The first time is rarely so good. In bed
with a book in my warm, clean room,
the paint still fresh and white; I was not a woman in love,
I was someone fallen off the back of the love truck.
That’s when I saw it: snow falling on my day-to-day life.
Nose to the double glazing I looked over the back,
where all the flat conversions in this block
relaxed and took their corsets off—
concrete corrals of rubbish bins,
disused sheds, bags of ancient potting mix.

Each forgotten thing now seemed to glow,
like a scene from an Edwardian Christmas card,
the ones sent by my great-aunts. This is England,
I would think, running my nine-year-old fingers over
white glitter, a horse-drawn carriage dusted like mint cake,
the newly invented middle-class glimpsed though a lit window,
a family happy under their tree. I longed to be inside
that room, no one screaming, no one going under.
Everyone so nicely dressed, their faces raised
to the glass in old-fashioned wonder.

This room was the gift of some distant benefactress.
I wore it carefully, daring to believe the sheen
of it against my skin. I had searched the phone book
for somewhere to live and found, in Hampstead,
a street oblivious with wealth, harbouring this hostel
for young women: newly arrived from the Commonwealth,
like me, or trailblazers from Poland, one girl from Lancashire
and one from Scotland.
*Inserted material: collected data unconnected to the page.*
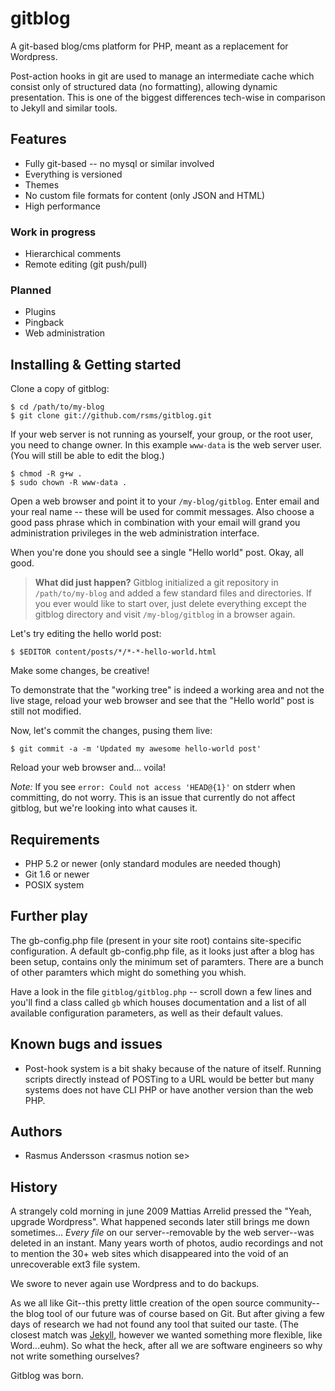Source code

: # gitblog

A git-based blog/cms platform for PHP, meant as a replacement for Wordpress.

Post-action hooks in git are used to manage an intermediate cache which consist only of structured data (no formatting), allowing dynamic presentation. This is one of the biggest differences tech-wise in comparison to Jekyll and similar tools.

## Features

- Fully git-based -- no mysql or similar involved
- Everything is versioned
- Themes
- No custom file formats for content (only JSON and HTML)
- High performance

### Work in progress

- Hierarchical comments
- Remote editing (git push/pull)

### Planned

- Plugins
- Pingback
- Web administration


## Installing & Getting started

Clone a copy of gitblog:

	$ cd /path/to/my-blog
	$ git clone git://github.com/rsms/gitblog.git

If your web server is not running as yourself, your group, or the root user, you need to change owner. In this example `www-data` is the web server user. (You will still be able to edit the blog.)

	$ chmod -R g+w .
	$ sudo chown -R www-data .

Open a web browser and point it to your `/my-blog/gitblog`. Enter email and your real name -- these will be used for commit messages. Also choose a good pass phrase which in combination with your email will grand you administration privileges in the web administration interface.

When you're done you should see a single "Hello world" post. Okay, all good.

> **What did just happen?** Gitblog initialized a git repository in `/path/to/my-blog` and added a few standard files and directories. If you ever would like to start over, just delete everything except the gitblog directory and visit `/my-blog/gitblog` in a browser again.

Let's try editing the hello world post:

	$ $EDITOR content/posts/*/*-*-hello-world.html

Make some changes, be creative!

To demonstrate that the "working tree" is indeed a working area and not the live stage, reload your web browser and see that the "Hello world" post is still not modified.

Now, let's commit the changes, pusing them live:

	$ git commit -a -m 'Updated my awesome hello-world post'

Reload your web browser and... voila!

*Note:* If you see `error: Could not access 'HEAD@{1}'` on stderr when committing, do not worry. This is an issue that currently do not affect gitblog, but we're looking into what causes it.


## Requirements

- PHP 5.2 or newer (only standard modules are needed though)
- Git 1.6 or newer
- POSIX system


## Further play

The gb-config.php file (present in your site root) contains site-specific configuration. A default gb-config.php file, as it looks just after a blog has been setup, contains only the minimum set of paramters. There are a bunch of other paramters which might do something you whish.

Have a look in the file `gitblog/gitblog.php` -- scroll down a few lines and you'll find a class called `gb` which houses documentation and a list of all available configuration parameters, as well as their default values.


## Known bugs and issues

- Post-hook system is a bit shaky because of the nature of itself. Running scripts directly instead of POSTing to a URL would be better but many systems does not have CLI PHP or have another version than the web PHP.


## Authors

- Rasmus Andersson &lt;rasmus notion se&gt;


## History

A strangely cold morning in june 2009 Mattias Arrelid pressed the "Yeah, upgrade Wordpress". What happened seconds later still brings me down sometimes... *Every file* on our server--removable by the web server--was deleted in an instant. Many years worth of photos, audio recordings and not to mention the 30+ web sites which disappeared into the void of an unrecoverable ext3 file system.

We swore to never again use Wordpress and to do backups.

As we all like Git--this pretty little creation of the open source community--the blog tool of our future was of course based on Git. But after giving a few days of research we had not found any tool that suited our taste. (The closest match was [Jekyll](http://github.com/mojombo/jekyll/), however we wanted something more flexible, like Word...euhm). So what the heck, after all we are software engineers so why not write something ourselves?

Gitblog was born.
A double row of doorbells, each one
mothering a name. A tall girl from Jamaica took three stone
steps in her stride and opened the door with her own key.

The morning light strengthened slowly, into something
almost holy; the snow kept falling, coating everything
with silence, a softening. I sat and watched
until all I could see was singing in understated
harmony: rooftops plated with marzipan,
trees in elaborate lace, the path pocked
with a killing cold; so beautiful to be inside.
No roses in my room, I couldn’t afford them, yet.
But the snow was my best advocate, there is beauty in waiting,
it lightly said. Meanwhile, this window is yours.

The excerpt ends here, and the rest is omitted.